Usha Sharma is a professional psychotherapist and counsellor. She has worked as a volunteer counsellor in many women’s centre including Hillingdon Women’s Centre where she was awarded a Certificate of Merit for her support to the community.
During the course of her career, Usha met many women and teenagers who suffered from domestic abuse, sexual abuse and abandonment issues. This got her thinking about the actual support which was available for these women. Many women were actually forced to go back to their abusive partners which resulted in horrific results.
Usha believes she is a natural born leader having led teams since the beginning of her career. She has built a career for herself through hard work, patience and passion.

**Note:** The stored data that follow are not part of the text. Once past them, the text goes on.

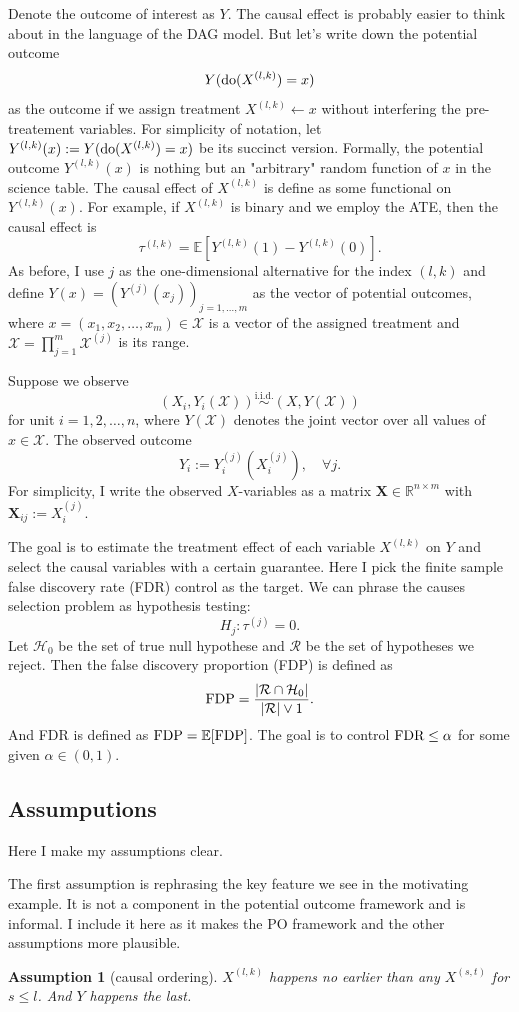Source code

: \documentclass[11pt]{article}
\newtheorem{assume}[thm]{Assumption}
\newcommand{\cH}{\mathcal{H}}
\newcommand{\cR}{\mathcal{R}}
\newcommand{\cX}{\mathcal{X}}
\newcommand{\RR}{\mathbb{R}}
\newcommand{\EE}{\mathbb{E}}
\newcommand{\FDR}{\textnormal{FDR}}
\newcommand{\FDP}{\textnormal{FDP}}
\newcommand{\Do}{{\textnormal{do}}}
\newcommand{\simiid}{\overset{\text{i.i.d.}}{\sim}}
\newcommand{\pth}[1]{\left( #1 \right)}
\newcommand{\br}[1]{\left[ #1 \right]}
\newcommand{\mat}[1]{\boldsymbol{#1}}
\newcommand{\mam}{\vee}
\begin{document}
Denote the outcome of interest as $Y$. The causal effect is probably easier to think about in the language of the DAG model. But let's write down the potential outcome
\[ Y(\Do(X^{(l,k)}) = x) \]
as the outcome if we assign treatment $X^{(l,k)} \leftarrow x$ without interfering the pre-treatement variables. For simplicity of notation, let $Y^{(l,k)}(x) := Y(\Do(X^{(l,k)}) = x)$ be its succinct version. Formally, the potential outcome $Y^{(l,k)}(x)$ is nothing but an "arbitrary" random function of $x$ in the science table. The causal effect of $X^{(l,k)}$ is define as some functional on $Y^{(l,k)}(x)$. For example, if $X^{(l,k)}$ is binary and we employ the ATE, then the causal effect is
\[ \tau^{(l,k)} =  \EE \br{Y^{(l,k)}(1) - Y^{(l,k)}(0)}. \]
As before, I use $j$ as the one-dimensional alternative for the index $(l,k)$ and define $Y(x) = \pth{Y^{(j)}(x_j)}_{j = 1, \ldots, m}$ as the vector of potential outcomes, where $x = (x_1, x_2, \ldots, x_m) \in \cX$ is a vector of the assigned treatment and $\cX = \prod_{j=1}^m \cX^{(j)}$ is its range.

Suppose we observe
\[ (X_i, Y_i(\cX)) \simiid (X, Y(\cX)) \]
for unit $i = 1, 2, \ldots, n$, where $Y(\cX)$ denotes the joint vector over all values of $x \in \cX$. The observed outcome
\[ Y_i := Y_i^{(j)}(X_i^{(j)}), \quad \forall j. \]
For simplicity, I write the observed $X$-variables as a matrix $\mat X \in \RR^{n \times m}$ with $\mat X_{ij} := X_i^{(j)}$.

The goal is to estimate the treatment effect of each variable $X^{(l,k)}$ on $Y$ and select the causal variables with a certain guarantee. Here I pick the finite sample false discovery rate (FDR) \citep{benjamini1995controlling} control as the target. We can phrase the causes selection problem as hypothesis testing:
\[ H_j: \tau^{(j)} = 0. \]
Let $\cH_0$ be the set of true null hypothese and $\cR$ be the set of hypotheses we reject. Then the false discovery proportion (FDP) is defined as
\[ \FDP = \frac{|\cR \cap \cH_0|}{|\cR| \mam 1}. \]
And FDR is defined as $\FDP = \EE[\FDP]$. The goal is to control $\FDR \leq \alpha$ for some given $\alpha \in (0,1)$.

\subsection{Assumputions}%
\label{sub:assumputions}

Here I make my assumptions clear.

The first assumption is rephrasing the key feature we see in the motivating example. It is not a component in the potential outcome framework and is informal. I include it here as it makes the PO framework and the other assumptions more plausible.
\begin{assume}[causal ordering]
    $X^{(l,k)}$ happens no earlier than any $X^{(s,t)}$ for $s \leq l$. And $Y$ happens the last.
\end{assume}
\end{document}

She has led projects in differing scopes, on different topics and within different media formats. Her hunger for what she does and her genuine need to make a difference is what drives her.

Add Director Biography
Director Statement

I had filmed a documentary on the discrimination, religious homophobia, hate crimes and religious exemptions faced by the Asian LGBTQI community in the Asian society.
I learned from Matt who runs an organisation "nazandmattfoundation" in memory of Naz how, Islam is used to create pressure on children to marry or go to conversion therapy. Many young people of the LGBTQI community are faced with issues of abandonment, existential dilemma, a feeling of being trapped and suffocated to the extent that they feel taking their lives is the only solution for them.
I feel very strongly and passionately about this subject as my cousin was trapped in a false marriage with a gay person. This gay person was forced into marriage by his family. He made her life hell and it resulted in a lot of trauma for her and my family.
People around the world face violence, inequality, torture even execution-because of who they are, who they love and how they look. Sexual orientation and gender identity are integral aspects of our selves and should never lead to discrimination or abuse.
It is most unfair if even today people have to choose between their love and their religion. Religion is about loving other human beings, being compassionate and more accepting towards society. Religion does not teach discrimination or hatred.
My aim with this project is to work towards a world where no one has to face an existential crisis, threat to their lives, or social dilemma over how they were born. We are all equal and should never be made to feel ashamed of who we are or how we are. Children need unconditional love and support from their families and one single sentence “We accept you and love you as you are” is all they need. This one sentence has the ability to save their lives.